The ludicrous and drama-filled American presidential election may have ended with Donald Trump’s win, but the controversy seems to have only begun. Starting on the day the election results were announced, many American cities, from New York to Los Angeles, have had large-scale multi-day protests. As of Nov. 23, 4.6 million people have signed an online petition claiming Trump cannot fulfill his presidential duties, and are asking the Electoral College to override the popular vote on Dec. 19 and vote for Hillary.

The many ridiculous events in this election have given the Chinese online reader a better understanding of American democracy and have changed readers’ previous impressions. In the past, a lot of people thought American presidential elections were based on “one person, one vote.” While it is acceptable for the average person to believe so, some of the intentional or unintentional comments made by leaders of public opinion may have led to this incorrect assumption.

The fact is, the American presidential elections do not use “one person, one vote.” According to the U.S. Constitution, the public does not vote for the president directly, electors do. The electors make up the Electoral College which actually votes, and it is a system of indirect and deputized democracy. Other than the states of Nebraska and Maine, the candidate with the most Electoral College votes receives all of the state’s votes, as in “winner gets all.”

While Trump has a big lead in Electoral College votes and “undisputedly” won the election, Hillary Clinton won the popular vote with 170,000 more popular votes (as of the current count). People protesting Trump’s election claim that the “one person, one vote” system does not meet democratic standards because the candidate with the most electoral college votes may not be the candidate with the most popular votes.  
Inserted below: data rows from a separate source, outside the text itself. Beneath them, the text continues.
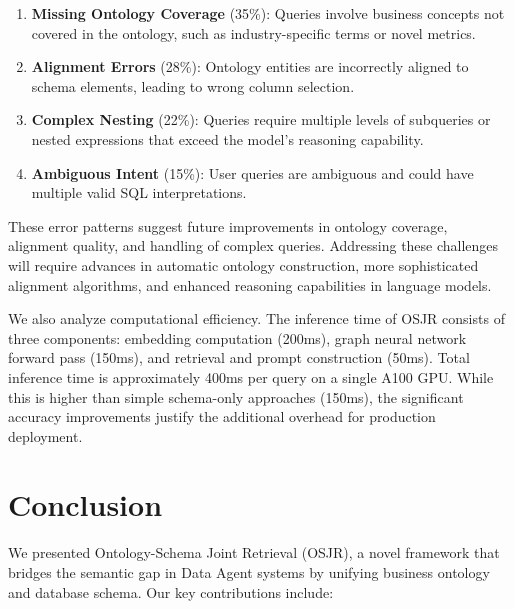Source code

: \documentclass[sigconf, nonatbib]{acmart}
\begin{document}
\begin{enumerate}
    \item \textbf{Missing Ontology Coverage} (35\%): Queries involve business concepts not covered in the ontology, such as industry-specific terms or novel metrics.
    
    \item \textbf{Alignment Errors} (28\%): Ontology entities are incorrectly aligned to schema elements, leading to wrong column selection.
    
    \item \textbf{Complex Nesting} (22\%): Queries require multiple levels of subqueries or nested expressions that exceed the model's reasoning capability.
    
    \item \textbf{Ambiguous Intent} (15\%): User queries are ambiguous and could have multiple valid SQL interpretations.
\end{enumerate}

These error patterns suggest future improvements in ontology coverage, alignment quality, and handling of complex queries. Addressing these challenges will require advances in automatic ontology construction, more sophisticated alignment algorithms, and enhanced reasoning capabilities in language models.

We also analyze computational efficiency. The inference time of OSJR consists of three components: embedding computation (200ms), graph neural network forward pass (150ms), and retrieval and prompt construction (50ms). Total inference time is approximately 400ms per query on a single A100 GPU. While this is higher than simple schema-only approaches (150ms), the significant accuracy improvements justify the additional overhead for production deployment.

\section{Conclusion}
\label{sec:conclusion}

We presented Ontology-Schema Joint Retrieval (OSJR), a novel framework that bridges the semantic gap in Data Agent systems by unifying business ontology and database schema. Our key contributions include:
\end{document}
However, is “one person, one vote” more democratic? The current electoral process in America has a long history. Ever since the country’s beginnings, the founding fathers have assigned electoral votes to each state to prevent mob politics, and to ensure that states with smaller populations do not get ignored. In other words, it is because of fears of endangering democracy that “one person, one vote” is used, otherwise small states could be “represented” by big states. We could ask, is it more democratic? It is hard to say.

The irony here is that Trump was the one who protested the unfairness of the Electoral College system and its failure to represent popular opinion, but he actually benefited from the system. Therefore, many Hillary supporters found the election results hard to stomach.
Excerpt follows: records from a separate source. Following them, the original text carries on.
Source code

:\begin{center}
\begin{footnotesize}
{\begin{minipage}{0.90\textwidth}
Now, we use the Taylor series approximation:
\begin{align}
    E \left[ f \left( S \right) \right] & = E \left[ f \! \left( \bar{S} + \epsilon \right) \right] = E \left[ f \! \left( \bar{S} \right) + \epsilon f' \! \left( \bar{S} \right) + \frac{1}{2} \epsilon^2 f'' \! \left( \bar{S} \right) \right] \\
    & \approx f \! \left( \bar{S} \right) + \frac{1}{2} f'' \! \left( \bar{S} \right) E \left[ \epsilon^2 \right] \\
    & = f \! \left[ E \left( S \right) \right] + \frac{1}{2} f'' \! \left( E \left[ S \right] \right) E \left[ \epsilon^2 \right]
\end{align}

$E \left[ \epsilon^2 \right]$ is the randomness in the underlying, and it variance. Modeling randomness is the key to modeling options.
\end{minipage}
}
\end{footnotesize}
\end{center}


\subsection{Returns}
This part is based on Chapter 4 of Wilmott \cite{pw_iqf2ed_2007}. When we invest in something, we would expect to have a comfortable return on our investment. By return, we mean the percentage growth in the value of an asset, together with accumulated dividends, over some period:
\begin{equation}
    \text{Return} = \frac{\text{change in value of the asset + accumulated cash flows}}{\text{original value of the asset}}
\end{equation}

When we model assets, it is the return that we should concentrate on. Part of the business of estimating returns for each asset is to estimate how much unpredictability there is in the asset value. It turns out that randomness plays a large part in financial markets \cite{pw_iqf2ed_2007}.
In fact, whether it is “one person, one vote” or the “electoral college,” they both have democratic and undemocratic features. The indirect democratic system of electors was created to prevent the public from being prodded to vote for inexperienced, incompetent, and unethical candidates. However, this time, the election system created by the American elite produced results the elite did not desire.

I believe Americans should be more concerned with the relatively low voter turnout this year; only half of the American public voted, the lowest turnout since 1996. According to the Pew Research Center, data from earlier this year showed America to have the lowest voter turnout among all developed countries. This reveals the weariness more and more Americans have toward American democracy.
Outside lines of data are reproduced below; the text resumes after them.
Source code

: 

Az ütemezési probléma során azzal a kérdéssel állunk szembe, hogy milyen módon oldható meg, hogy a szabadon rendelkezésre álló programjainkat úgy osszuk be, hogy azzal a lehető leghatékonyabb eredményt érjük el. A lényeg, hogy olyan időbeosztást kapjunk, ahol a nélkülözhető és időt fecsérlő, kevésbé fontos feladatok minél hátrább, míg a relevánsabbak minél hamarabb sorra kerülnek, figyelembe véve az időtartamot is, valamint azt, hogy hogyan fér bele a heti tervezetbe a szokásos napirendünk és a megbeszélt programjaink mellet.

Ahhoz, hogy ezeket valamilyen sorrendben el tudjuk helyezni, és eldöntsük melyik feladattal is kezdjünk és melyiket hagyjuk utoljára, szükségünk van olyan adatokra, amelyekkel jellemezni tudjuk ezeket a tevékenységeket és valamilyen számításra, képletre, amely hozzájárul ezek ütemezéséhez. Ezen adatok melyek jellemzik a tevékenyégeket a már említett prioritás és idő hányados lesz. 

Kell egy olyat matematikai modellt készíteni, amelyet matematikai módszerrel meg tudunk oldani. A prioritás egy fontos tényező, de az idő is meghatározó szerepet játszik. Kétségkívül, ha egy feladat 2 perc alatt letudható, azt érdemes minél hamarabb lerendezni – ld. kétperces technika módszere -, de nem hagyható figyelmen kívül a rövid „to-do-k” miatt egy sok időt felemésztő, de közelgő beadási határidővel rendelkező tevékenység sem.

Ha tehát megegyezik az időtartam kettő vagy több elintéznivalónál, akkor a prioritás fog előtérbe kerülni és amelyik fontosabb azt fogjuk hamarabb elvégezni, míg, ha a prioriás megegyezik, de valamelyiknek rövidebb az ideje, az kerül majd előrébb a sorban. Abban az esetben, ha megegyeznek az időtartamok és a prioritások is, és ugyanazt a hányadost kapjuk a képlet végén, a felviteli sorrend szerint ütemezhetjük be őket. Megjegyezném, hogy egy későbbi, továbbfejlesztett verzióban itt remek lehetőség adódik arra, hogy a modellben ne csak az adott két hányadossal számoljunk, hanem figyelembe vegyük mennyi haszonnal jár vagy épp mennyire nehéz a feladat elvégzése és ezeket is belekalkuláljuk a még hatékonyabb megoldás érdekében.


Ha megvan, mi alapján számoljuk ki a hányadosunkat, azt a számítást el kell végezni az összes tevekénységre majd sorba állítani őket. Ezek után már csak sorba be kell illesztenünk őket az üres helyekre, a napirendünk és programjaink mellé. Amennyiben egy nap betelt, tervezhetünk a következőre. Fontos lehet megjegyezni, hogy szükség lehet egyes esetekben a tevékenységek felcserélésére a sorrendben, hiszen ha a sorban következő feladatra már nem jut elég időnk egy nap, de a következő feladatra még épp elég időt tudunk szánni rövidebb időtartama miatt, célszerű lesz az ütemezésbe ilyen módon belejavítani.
There is not one perfect model of democracy for everyone, only the best model for each country. For America, whether it is “one person, one vote” or “electoral college,” no system is ideal. With the longstanding American democratic system using the “electoral college,” it is wise to accept a loss, instead of refusing to leave the game, asking to change the rules, etc. If this mess continues, then the real meaning of democracy will drift further and further away from America.

The author works for an international agency in America.